Object Storage Performance - Your Mileage May Vary

Object storage performance is becoming increasingly crucial as unstructured data stores offer a new way to address the processing requirements of modern applications like AI and analytics. However, throughput figures received in real-world scenarios may not always match up to the claims from your storage vendor. We look at why this is the case and how IT organisations can evaluate vendor-provided data.

Object storage has long been seen as a solution for the long-term retention of large volumes of archive or inactive data. Object stores represent a cost-conscious platform for data that is generally streamed or accessed sequentially. Backup data is an excellent example of this kind of workload.

Increasingly we see object stores used for high-performance workloads. New solutions such as AI and analytics require access to data with high throughput, a degree of randomness, and high parallelism. This profile can also be seen with more traditional applications such as CDNs (Content Data Networks), where multiple parallel streaming is the norm.

For many applications, scale-out file systems have been the typical way to address performance needs for unstructured data. As IT organisations have become more comfortable with REST API programming, the benefits of a more straightforward interface and fewer constraints on system scaling have made object stores a much more attractive solution.

Real World vs Lab

Performance benchmarks have been around for decades. Storage performance metrics generally cover block-based storage and file systems, with little coverage for object stores (more on this later). It’s easy to see why this scenario has developed, as block-based storage platforms are generally used for managing traditional OLTP and transactional applications that are latency-sensitive.

As we’ve discussed before, benchmark figures have to be taken with a pinch of salt. The process of undertaking an industry recognised benchmark is both lengthy and costly (potentially $500,000 or more). As a result, vendors want to see their products displayed in the best light, and if possible, be close to the top of the benchmarking chart. This leads to a degree of gaming the system and can cause misleading results.

Inevitably, the results seen in the lab won’t reflect what the customer experiences in the data centre. Why is that? We can use a motoring analogy to explain how the differences occur.

Your Mileage May Vary

Drivers typically look at performance (speed, acceleration), emissions (CO₂) and efficiency (miles per gallon or litres per 100 km) when comparing car models.
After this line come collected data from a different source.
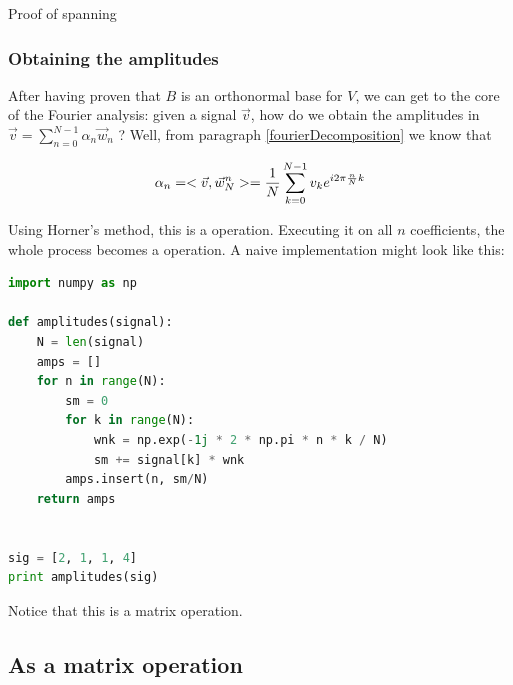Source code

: Proof of spanning

\subsubsection{Obtaining the amplitudes}
After having proven that $B$ is an orthonormal base for $V$, we can get to the core of the Fourier analysis:
given a signal $\vec{v}$, how do we obtain the amplitudes in $\vec{v} = \sum_{n=0}^{N-1} \alpha_n \vec{w}_n$ ?
Well, from paragraph \ref{fourierDecomposition} we know that 

$$ \alpha_n = < \vec{v} , \vec{w}_N^n > = \frac{1}{N} \sum_{k=0}^{N-1} v_k e^{i 2\pi \frac{n}{N} k} $$

Using Horner's method, this is a  operation.
Executing it on all $n$ coefficients, the whole process becomes a  operation.
A naive implementation might look like this: 

\begin{lstlisting}[language=python]
import numpy as np

def amplitudes(signal):
    N = len(signal)
    amps = []
    for n in range(N):
        sm = 0
        for k in range(N):
            wnk = np.exp(-1j * 2 * np.pi * n * k / N) 
            sm += signal[k] * wnk
        amps.insert(n, sm/N)
    return amps


sig = [2, 1, 1, 4]
print amplitudes(sig)
\end{lstlisting}

Notice that this is a matrix operation. 


\subsection{As a matrix operation}

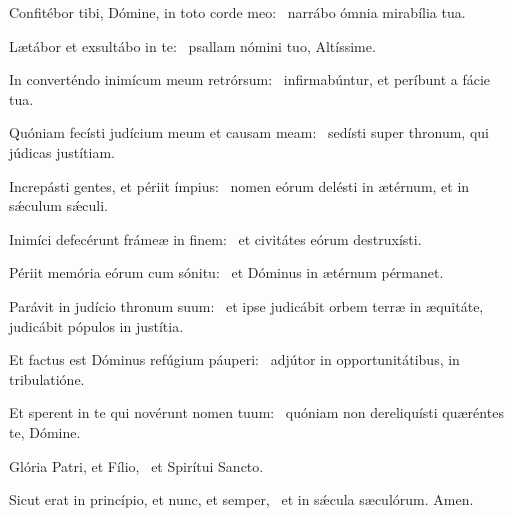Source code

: \item Confitébor tibi, Dómine, in toto corde meo:~\psstar{} narrábo ómnia mirabília tua.
\item Lætábor et exsultábo in te:~\psstar{} psallam nómini tuo, Altíssime.
\item In converténdo inimícum meum retrórsum:~\psstar{} infirmabúntur, et períbunt a fácie tua.
\item Quóniam fecísti judícium meum et causam meam:~\psstar{} sedísti super thronum, qui júdicas justítiam.
\item Increpásti gentes, et périit ímpius:~\psstar{} nomen eórum delésti in ætérnum, et in sǽculum sǽculi.
\item Inimíci defecérunt frámeæ in finem:~\psstar{} et civitátes eórum destruxísti.
\item Périit memória eórum cum sónitu:~\psstar{} et Dóminus in ætérnum pérmanet.
\item Parávit in judício thronum suum:~\psstar{} et ipse judicábit orbem terræ in æquitáte, judicábit pópulos in justítia.
\item Et factus est Dóminus refúgium páuperi:~\psstar{} adjútor in opportunitátibus, in tribulatióne.
\item Et sperent in te qui novérunt nomen tuum:~\psstar{} quóniam non dereliquísti quæréntes te, Dómine.
\item Glória Patri, et Fílio,~\psstar{} et Spirítui Sancto.
\item Sicut erat in princípio, et nunc, et semper,~\psstar{} et in sǽcula sæculórum. Amen.
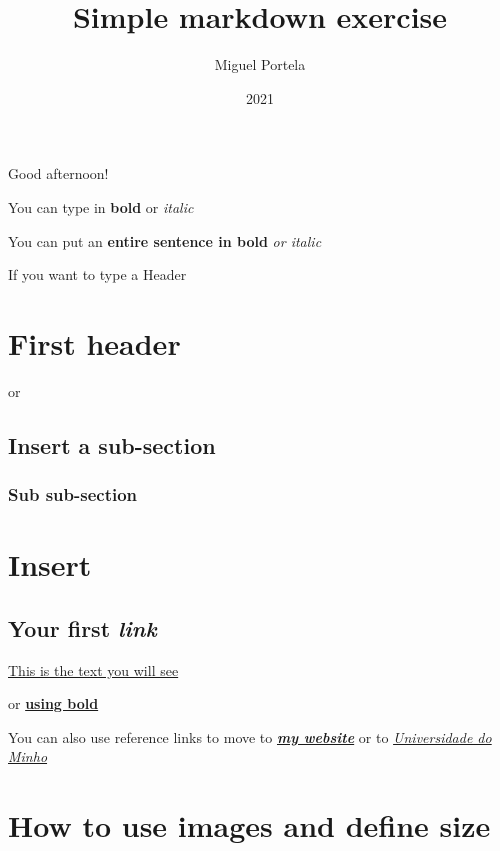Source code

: \documentclass[
]{article}
\title{Simple markdown exercise}
\author{Miguel Portela}
\date{2021}
\begin{document}
\maketitle

Good afternoon!

You can type in \textbf{bold} or \emph{italic}

You can put an \textbf{entire sentence in bold} \emph{or italic}

If you want to type a Header

\hypertarget{first-header}{%
\section{First header}\label{first-header}}

or

\hypertarget{insert-a-sub-section}{%
\subsection{Insert a sub-section}\label{insert-a-sub-section}}

\hypertarget{sub-sub-section}{%
\subsubsection{Sub sub-section}\label{sub-sub-section}}

\hypertarget{insert}{%
\section{Insert}\label{insert}}

\hypertarget{your-first-link}{%
\subsection{\texorpdfstring{Your first
\emph{link}}{Your first link}}\label{your-first-link}}

\href{https://www.markdowntutorial.com/}{This is the text you will see}

or \href{https://www.markdowntutorial.com/}{\textbf{using bold}}

You can also use reference links to move to
\href{http://www1.eeg.uminho.pt/economia/mangelo/}{\emph{\textbf{my
website}}} or to \href{https://www.uminho.pt/EN/}{\emph{Universidade do
Minho}}

\hypertarget{how-to-use-images-and-define-size}{%
\section{How to use images and define
size}\label{how-to-use-images-and-define-size}}
\end{document}
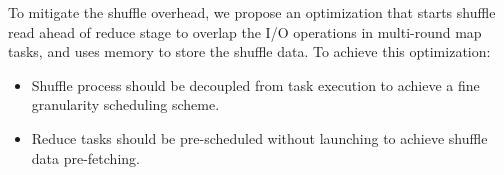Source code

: To mitigate the shuffle overhead, we propose an optimization that starts shuffle read ahead of reduce stage to overlap the I/O operations in multi-round map tasks, and uses memory to store the shuffle data. 
To achieve this optimization:
\begin{itemize}
	\item Shuffle process should be decoupled from task execution to achieve a fine granularity scheduling scheme.
	\item Reduce tasks should be pre-scheduled without launching to achieve shuffle data pre-fetching.
\end{itemize}

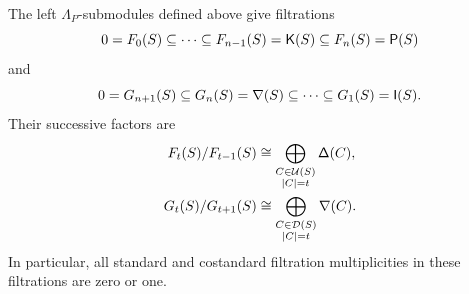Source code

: \begin{proposition}
\label{prop:projective-injective-cardinality-filtrations}
The left $\Lambda_P$-submodules defined above give filtrations
\begin{equation}
0=F_0(S)\subseteq\cdots\subseteq F_{n-1}(S)=\KK(S)
\subseteq F_n(S)=\PP(S)
\label{eq:projective-cardinality-filtration-sequence}
\end{equation}
and
\begin{equation}
0=G_{n+1}(S)\subseteq G_n(S)=\NN(S)
\subseteq\cdots\subseteq G_1(S)=\II(S).
\label{eq:injective-cardinality-filtration-sequence}
\end{equation}
Their successive factors are
\begin{align}
F_t(S)/F_{t-1}(S)
&\cong
\bigoplus_{\substack{C\in\cU(S)\\ |C|=t}}\DD(C),
\label{eq:projective-standard-factors}\\
G_t(S)/G_{t+1}(S)
&\cong
\bigoplus_{\substack{C\in\cD(S)\\ |C|=t}}\NN(C).
\label{eq:injective-costandard-factors}
\end{align}
In particular, all standard and costandard filtration multiplicities in
these filtrations are zero or one.
\end{proposition}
Emissions testing in Europe is governed by strict testing and minimum standards that are currently documented under “Euro 6”, the sixth standard in use since 1992 and the most stringent. Euro 6 is gradually being replaced by the more comprehensive lab-based WLTP (Worldwide Harmonised Light Vehicle Test Procedure) and an accompanying “real-world” test, RDE (Real Driving Emissions). All new vehicles must provide emissions and fuel economy data, whereas acceleration and top speed are not scientifically measured.

Lab testing for emissions and fuel economy is necessary because it establishes a consistent environmental baseline under which the testing is carried out.

Each vehicle is configured based on the manufacturer’s specification and tested under identical temperature-controlled conditions. This process makes it possible for prospective purchasers to make “like-for-like” comparisons when buying a new vehicle.

The introduction of RDE is important as it provides a more real-world view of emissions testing, as a vehicle is driven through different environments (inclines, varying temperature, altitude, in urban settings, on motorways and with changing traffic conditions). RDE is less likely to be practical when comparing vehicles with each other, as the conditions on the day will vary from test to test. However, RDE enables a comparison of lab-based to real-world results for each vehicle.

Testing Storage

When evaluating storage performance, we can see how the motoring analogy works. Current “industry standard” tests should provide a like-for-like benchmark comparison. Unlike cars, simply taking an appliance-based storage solution and running a series of performance benchmarks wouldn’t offer a fair comparison because vendors build systems from varying component types and deliver solutions in a range of configurations that are rarely the same.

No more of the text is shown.